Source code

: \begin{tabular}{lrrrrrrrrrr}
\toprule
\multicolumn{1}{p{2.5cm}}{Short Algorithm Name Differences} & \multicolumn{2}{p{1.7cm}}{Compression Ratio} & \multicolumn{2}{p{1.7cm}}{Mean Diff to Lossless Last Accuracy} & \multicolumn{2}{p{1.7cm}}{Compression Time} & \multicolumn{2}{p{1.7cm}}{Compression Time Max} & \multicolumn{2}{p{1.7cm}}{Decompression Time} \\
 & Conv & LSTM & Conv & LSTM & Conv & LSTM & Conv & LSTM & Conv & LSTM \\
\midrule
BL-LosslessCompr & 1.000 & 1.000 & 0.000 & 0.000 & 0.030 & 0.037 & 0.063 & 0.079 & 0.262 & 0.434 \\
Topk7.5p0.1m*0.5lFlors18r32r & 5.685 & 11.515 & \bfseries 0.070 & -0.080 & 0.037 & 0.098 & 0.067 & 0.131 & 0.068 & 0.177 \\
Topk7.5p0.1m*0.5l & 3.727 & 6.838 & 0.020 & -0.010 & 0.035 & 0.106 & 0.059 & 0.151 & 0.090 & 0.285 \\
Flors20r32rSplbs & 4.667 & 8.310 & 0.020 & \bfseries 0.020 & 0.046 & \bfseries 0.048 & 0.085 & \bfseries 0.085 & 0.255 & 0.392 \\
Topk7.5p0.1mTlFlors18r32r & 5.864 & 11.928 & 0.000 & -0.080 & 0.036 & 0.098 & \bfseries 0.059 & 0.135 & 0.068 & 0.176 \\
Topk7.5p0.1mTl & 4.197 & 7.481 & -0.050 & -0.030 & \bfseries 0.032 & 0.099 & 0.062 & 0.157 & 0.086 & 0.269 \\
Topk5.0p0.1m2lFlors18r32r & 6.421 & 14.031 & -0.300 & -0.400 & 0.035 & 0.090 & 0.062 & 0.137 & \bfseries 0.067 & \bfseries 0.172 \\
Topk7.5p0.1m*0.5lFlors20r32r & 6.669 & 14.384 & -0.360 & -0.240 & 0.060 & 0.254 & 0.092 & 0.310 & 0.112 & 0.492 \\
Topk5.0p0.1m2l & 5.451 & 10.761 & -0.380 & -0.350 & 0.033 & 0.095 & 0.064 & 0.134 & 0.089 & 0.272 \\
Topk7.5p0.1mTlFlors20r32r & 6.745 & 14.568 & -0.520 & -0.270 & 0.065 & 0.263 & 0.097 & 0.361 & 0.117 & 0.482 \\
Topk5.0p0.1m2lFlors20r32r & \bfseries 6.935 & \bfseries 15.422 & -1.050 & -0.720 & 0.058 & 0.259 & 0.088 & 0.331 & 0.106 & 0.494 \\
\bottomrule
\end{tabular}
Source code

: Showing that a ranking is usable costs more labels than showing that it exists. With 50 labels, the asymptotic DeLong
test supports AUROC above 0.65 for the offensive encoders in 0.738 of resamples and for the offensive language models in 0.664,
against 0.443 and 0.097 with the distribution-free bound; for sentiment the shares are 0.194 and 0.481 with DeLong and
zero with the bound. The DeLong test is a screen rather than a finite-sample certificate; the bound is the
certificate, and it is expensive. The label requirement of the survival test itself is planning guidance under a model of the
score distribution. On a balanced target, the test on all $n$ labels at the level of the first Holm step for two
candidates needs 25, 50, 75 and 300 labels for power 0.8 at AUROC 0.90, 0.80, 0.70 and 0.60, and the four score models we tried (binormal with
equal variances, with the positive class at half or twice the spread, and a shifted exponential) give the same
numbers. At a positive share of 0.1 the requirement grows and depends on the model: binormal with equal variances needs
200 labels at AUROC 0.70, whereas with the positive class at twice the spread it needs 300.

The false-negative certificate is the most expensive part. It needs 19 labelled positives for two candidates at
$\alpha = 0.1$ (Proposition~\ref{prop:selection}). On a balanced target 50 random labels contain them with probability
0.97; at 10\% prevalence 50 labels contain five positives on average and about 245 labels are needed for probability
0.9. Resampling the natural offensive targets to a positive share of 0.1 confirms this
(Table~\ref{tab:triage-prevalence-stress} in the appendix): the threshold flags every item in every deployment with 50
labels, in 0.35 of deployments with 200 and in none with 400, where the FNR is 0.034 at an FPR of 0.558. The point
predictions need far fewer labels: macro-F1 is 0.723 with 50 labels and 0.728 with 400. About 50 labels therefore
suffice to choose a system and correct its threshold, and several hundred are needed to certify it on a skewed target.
========================================
**Exercise**. There is a run of lines above from the one with "candidates needs 25, 50, 75" to the one with "equal variances, with"; print exactly that run, both ends included, and nothing else.

**Answer space**.
candidates needs 25, 50, 75 and 300 labels for power 0.8 at AUROC 0.90, 0.80, 0.70 and 0.60, and the four score models we tried (binormal with
equal variances, with the positive class at half or twice the spread, and a shifted exponential) give the same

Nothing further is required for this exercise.